Crisis Management: Apology – Oprah Style: Crisis Communications
Like most of you, I have a relative trying to kick a life-long substance abuse problem. Another family member, a therapist, recommended I read James Frey’s A Million Little Pieces for insights. Well, I got insights alright, not from his book but from his public spanking by Oprah Winfrey for lying throughout the memoir and taking her along for the ride as she endorsed the book.
Although I was out of town during her show, friends emailed me about it. One said, “Are you watching this?” Another upbraided Oprah for slamming Mr. Frey too hard and someone asked if I would write about it. To catch up with the rest of America I have reviewed what happened, so let me belatedly board the pundit train.
While I am probably the one thousandth person to say it, Oprah’s apology indeed was one of the best, unqualified mea culpas ever. She said, “I regret that phone call (to the Larry King Show supporting Mr. Frey in spite of early reports of lying). I made a mistake and I left the impression that the truth does not matter, and I am deeply sorry about that. …I have to say that I allowed that (emails from Mr. Frey supporters) to cloud my judgment, and so to everyone that has challenged me on this issue of truth, you are absolutely right.”
Further self flagellation for the error followed on her website with post-show video of folks criticizing her for sticking with Mr. Frey.

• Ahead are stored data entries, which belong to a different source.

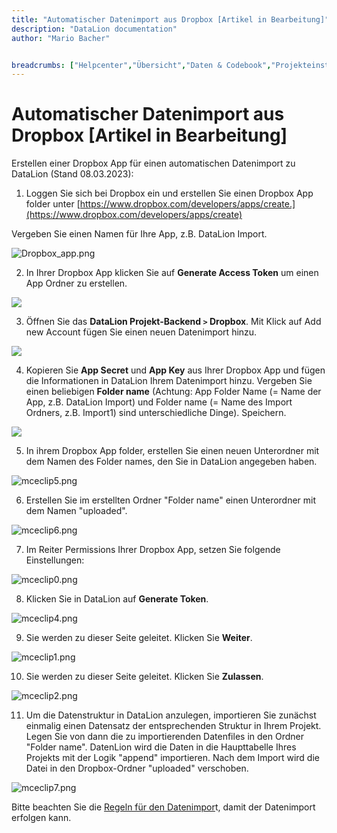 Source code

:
 ```yaml
---
title: "Automatischer Datenimport aus Dropbox [Artikel in Bearbeitung]"
description: "DataLion documentation"
author: "Mario Bacher"


breadcrumbs: ["Helpcenter","Übersicht","Daten & Codebook","Projekteinstellungen - Automatischer Datenimport [Artikel in Bearbeitung]"]
---
```


# Automatischer Datenimport aus Dropbox [Artikel in Bearbeitung]

Erstellen einer Dropbox App für einen automatischen Datenimport zu DataLion (Stand 08.03.2023):

1.  Loggen Sie sich bei Dropbox ein und erstellen Sie einen Dropbox App folder unter [https://www.dropbox.com/developers/apps/create.](https://www.dropbox.com/developers/apps/create)
    

Vergeben Sie einen Namen für Ihre App, z.B. DataLion Import. 

![Dropbox_app.png](/img/83198013.png)

2.  In Ihrer Dropbox App klicken Sie auf **Generate Access Token** um einen App Ordner zu erstellen. 
    

![](/img/83198020.png)

3.  Öffnen Sie das **DataLion Projekt-Backend `>` Dropbox**. Mit Klick auf Add new Account fügen Sie einen neuen Datenimport hinzu. 
    

![](/img/83198026.png)

4.  Kopieren Sie **App Secret** und **App Key** aus Ihrer Dropbox App und fügen die Informationen in DataLion Ihrem Datenimport hinzu. Vergeben Sie einen beliebigen **Folder name** (Achtung: App Folder Name (= Name der App, z.B. DataLion Import) und Folder name (= Name des Import Ordners, z.B. Import1) sind unterschiedliche Dinge). Speichern. 
    

![](/img/83198032.png)

5.  In ihrem Dropbox App folder, erstellen Sie einen neuen Unterordner mit dem Namen des Folder names, den Sie in DataLion angegeben haben. 
    

![mceclip5.png](/img/83198038.png)

6.  Erstellen Sie im erstellten Ordner "Folder name" einen Unterordner mit dem Namen "uploaded". 
    

![mceclip6.png](/img/83198044.png)

7.  Im Reiter Permissions Ihrer Dropbox App, setzen Sie folgende Einstellungen:
    

![mceclip0.png](/img/83198050.png)

8.  Klicken Sie in DataLion auf **Generate Token**. 
    

![mceclip4.png](/img/83198056.png)

9.  Sie werden zu dieser Seite geleitet. Klicken Sie **Weiter**. 
    

![mceclip1.png](/img/83198062.png)

10.  Sie werden zu dieser Seite geleitet. Klicken Sie **Zulassen**.
    

![mceclip2.png](/img/83198068.png)

11.  Um die Datenstruktur in DataLion anzulegen, importieren Sie zunächst einmalig einen Datensatz der entsprechenden Struktur in Ihrem Projekt. Legen Sie von dann die zu importierenden Datenfiles in den Ordner "Folder name". DatenLion wird die Daten in die Haupttabelle Ihres Projekts mit der Logik "append" importieren. Nach dem Import wird die Datei in den Dropbox-Ordner "uploaded" verschoben.  
    

![mceclip7.png](/img/83198074.png)

Bitte beachten Sie die [Regeln für den Datenimpor](https://datalion.zendesk.com/hc/de/articles/360013555739-Vorbereitung-von-Daten-Daten-Preprocessing-f%C3%BCr-den-Upload)t, damit der Datenimport erfolgen kann.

Recovering addict Amy Weiland said of the King call, “I was not happy, not happy at all,” and another said, “I thought for a minute that you had lost your mojo.” Both applauded the apology. Oprah let it all hang out.
Nevertheless, she had violated the cardinal crisis management rule, “When did you learn about it and what did you do about it?” Weeks passed before she corrected her endorsement. That inaction cost credibility.
Author Mary McCarthy said “we are the hero of our own story.” One interpretation of that quote, in my opinion, is that when each of us stakes out a position we become so ego-invested in our rightness that it is difficult to reverse ourselves. I believe that is partly why it took Oprah so long to see the significance of her initial support despite Mr. Frey’s deceptions. I hope she has someone on her staff who can look her in the eye when necessary and say, “Oprah, I think you are wrong.”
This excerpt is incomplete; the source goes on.